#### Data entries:
----------------------------------------

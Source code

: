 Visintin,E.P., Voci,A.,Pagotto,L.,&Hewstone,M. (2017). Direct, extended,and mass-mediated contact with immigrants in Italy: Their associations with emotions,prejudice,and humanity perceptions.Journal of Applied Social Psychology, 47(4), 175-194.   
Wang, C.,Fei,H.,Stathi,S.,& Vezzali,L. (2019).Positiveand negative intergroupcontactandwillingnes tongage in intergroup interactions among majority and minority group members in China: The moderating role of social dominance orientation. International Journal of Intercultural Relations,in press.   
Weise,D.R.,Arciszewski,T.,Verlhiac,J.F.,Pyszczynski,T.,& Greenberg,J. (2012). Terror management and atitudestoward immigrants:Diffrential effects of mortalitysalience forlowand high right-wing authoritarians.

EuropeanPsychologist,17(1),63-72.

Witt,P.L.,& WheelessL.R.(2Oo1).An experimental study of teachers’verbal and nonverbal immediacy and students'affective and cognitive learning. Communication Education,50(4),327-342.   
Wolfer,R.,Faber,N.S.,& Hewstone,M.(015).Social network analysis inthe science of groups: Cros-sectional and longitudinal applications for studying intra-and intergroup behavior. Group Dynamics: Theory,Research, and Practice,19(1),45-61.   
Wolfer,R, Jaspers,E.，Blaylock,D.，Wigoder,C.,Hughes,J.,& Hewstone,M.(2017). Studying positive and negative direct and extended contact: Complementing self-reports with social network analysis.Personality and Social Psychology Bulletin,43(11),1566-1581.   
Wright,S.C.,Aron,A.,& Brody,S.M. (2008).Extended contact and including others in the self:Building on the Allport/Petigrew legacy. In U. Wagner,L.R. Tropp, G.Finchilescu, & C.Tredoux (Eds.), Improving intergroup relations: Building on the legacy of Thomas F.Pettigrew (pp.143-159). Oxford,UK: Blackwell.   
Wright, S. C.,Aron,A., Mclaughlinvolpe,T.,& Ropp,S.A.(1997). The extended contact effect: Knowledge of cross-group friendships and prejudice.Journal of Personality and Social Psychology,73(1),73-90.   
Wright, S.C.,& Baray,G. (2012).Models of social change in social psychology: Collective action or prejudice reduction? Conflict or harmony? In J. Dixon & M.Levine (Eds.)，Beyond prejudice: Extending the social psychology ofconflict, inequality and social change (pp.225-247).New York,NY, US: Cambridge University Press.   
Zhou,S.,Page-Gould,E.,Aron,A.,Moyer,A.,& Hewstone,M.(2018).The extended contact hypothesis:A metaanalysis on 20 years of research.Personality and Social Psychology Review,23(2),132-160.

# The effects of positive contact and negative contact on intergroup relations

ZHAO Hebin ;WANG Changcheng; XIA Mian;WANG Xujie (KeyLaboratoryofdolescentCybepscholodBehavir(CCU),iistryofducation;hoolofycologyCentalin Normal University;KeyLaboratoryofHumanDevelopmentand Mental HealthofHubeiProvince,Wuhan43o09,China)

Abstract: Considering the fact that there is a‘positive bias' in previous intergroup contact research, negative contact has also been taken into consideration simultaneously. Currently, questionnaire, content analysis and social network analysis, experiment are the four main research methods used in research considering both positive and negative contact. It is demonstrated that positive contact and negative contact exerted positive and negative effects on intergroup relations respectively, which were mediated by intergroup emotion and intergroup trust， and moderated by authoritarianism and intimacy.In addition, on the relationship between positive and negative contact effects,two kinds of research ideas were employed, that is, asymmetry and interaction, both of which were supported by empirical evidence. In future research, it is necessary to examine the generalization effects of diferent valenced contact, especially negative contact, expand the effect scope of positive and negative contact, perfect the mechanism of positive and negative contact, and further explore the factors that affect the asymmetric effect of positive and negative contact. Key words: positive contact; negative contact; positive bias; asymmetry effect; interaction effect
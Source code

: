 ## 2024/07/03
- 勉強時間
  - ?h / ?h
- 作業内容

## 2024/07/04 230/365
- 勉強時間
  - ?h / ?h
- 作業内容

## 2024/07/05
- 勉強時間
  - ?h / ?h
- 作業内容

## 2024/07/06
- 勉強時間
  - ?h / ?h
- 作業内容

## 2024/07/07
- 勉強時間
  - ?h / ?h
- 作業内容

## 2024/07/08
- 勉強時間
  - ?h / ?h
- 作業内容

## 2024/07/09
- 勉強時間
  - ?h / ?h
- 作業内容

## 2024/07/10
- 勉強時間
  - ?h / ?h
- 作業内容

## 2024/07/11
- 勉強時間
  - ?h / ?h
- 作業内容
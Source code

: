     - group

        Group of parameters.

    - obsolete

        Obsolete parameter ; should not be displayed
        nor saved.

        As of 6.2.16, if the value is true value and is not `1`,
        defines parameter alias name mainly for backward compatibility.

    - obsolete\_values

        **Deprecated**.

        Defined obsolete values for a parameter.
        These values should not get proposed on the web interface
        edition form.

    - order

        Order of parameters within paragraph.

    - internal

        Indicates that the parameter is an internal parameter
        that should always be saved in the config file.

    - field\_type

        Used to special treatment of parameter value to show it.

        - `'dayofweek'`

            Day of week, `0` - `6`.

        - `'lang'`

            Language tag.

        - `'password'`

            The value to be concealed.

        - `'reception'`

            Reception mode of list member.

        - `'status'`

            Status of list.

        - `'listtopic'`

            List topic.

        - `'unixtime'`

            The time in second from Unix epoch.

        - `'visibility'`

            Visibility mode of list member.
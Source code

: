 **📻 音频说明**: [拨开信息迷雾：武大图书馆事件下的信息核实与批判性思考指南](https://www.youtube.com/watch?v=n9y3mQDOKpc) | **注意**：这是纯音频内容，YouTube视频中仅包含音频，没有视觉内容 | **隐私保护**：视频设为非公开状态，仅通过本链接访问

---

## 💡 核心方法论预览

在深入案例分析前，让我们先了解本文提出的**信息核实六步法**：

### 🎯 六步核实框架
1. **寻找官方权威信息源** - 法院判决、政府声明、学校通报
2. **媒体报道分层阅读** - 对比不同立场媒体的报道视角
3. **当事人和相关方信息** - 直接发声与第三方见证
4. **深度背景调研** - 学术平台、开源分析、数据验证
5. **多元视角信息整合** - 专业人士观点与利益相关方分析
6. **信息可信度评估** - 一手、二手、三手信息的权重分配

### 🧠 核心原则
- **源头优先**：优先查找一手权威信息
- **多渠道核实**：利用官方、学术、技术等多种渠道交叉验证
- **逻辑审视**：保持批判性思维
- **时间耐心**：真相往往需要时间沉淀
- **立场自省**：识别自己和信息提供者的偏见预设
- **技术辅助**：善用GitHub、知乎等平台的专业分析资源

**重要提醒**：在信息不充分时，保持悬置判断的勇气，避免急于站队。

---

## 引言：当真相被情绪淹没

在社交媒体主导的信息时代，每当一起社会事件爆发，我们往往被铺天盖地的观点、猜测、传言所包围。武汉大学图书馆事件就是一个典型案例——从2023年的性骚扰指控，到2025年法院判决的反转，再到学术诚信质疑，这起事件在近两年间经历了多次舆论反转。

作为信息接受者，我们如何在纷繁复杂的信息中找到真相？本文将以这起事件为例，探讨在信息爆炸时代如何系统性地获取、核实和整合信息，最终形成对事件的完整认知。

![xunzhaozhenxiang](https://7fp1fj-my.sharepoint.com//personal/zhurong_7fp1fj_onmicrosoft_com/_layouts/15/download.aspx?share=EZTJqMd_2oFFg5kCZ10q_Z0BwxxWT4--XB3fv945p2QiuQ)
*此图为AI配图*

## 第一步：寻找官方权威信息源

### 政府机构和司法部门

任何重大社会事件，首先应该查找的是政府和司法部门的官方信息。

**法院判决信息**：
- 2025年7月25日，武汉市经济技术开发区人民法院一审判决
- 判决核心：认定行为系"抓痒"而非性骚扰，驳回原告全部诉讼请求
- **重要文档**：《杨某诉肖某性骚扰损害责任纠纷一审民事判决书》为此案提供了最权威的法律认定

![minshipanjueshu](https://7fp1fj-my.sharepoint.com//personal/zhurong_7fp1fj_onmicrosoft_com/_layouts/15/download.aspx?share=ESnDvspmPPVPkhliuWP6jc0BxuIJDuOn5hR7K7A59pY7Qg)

----------------------------------------

#### Task brief:
Could you repeat exactly the lines above from the line with "## 💡 核心方法论预览" up to and including the line with "作为信息接受者，我们如何在纷", and only those?

#### Exercise output:
## 💡 核心方法论预览

在深入案例分析前，让我们先了解本文提出的**信息核实六步法**：

### 🎯 六步核实框架
1. **寻找官方权威信息源** - 法院判决、政府声明、学校通报
2. **媒体报道分层阅读** - 对比不同立场媒体的报道视角
3. **当事人和相关方信息** - 直接发声与第三方见证
4. **深度背景调研** - 学术平台、开源分析、数据验证
5. **多元视角信息整合** - 专业人士观点与利益相关方分析
6. **信息可信度评估** - 一手、二手、三手信息的权重分配

### 🧠 核心原则
- **源头优先**：优先查找一手权威信息
- **多渠道核实**：利用官方、学术、技术等多种渠道交叉验证
- **逻辑审视**：保持批判性思维
- **时间耐心**：真相往往需要时间沉淀
- **立场自省**：识别自己和信息提供者的偏见预设
- **技术辅助**：善用GitHub、知乎等平台的专业分析资源

**重要提醒**：在信息不充分时，保持悬置判断的勇气，避免急于站队。

---

## 引言：当真相被情绪淹没

在社交媒体主导的信息时代，每当一起社会事件爆发，我们往往被铺天盖地的观点、猜测、传言所包围。武汉大学图书馆事件就是一个典型案例——从2023年的性骚扰指控，到2025年法院判决的反转，再到学术诚信质疑，这起事件在近两年间经历了多次舆论反转。

作为信息接受者，我们如何在纷繁复杂的信息中找到真相？本文将以这起事件为例，探讨在信息爆炸时代如何系统性地获取、核实和整合信息，最终形成对事件的完整认知。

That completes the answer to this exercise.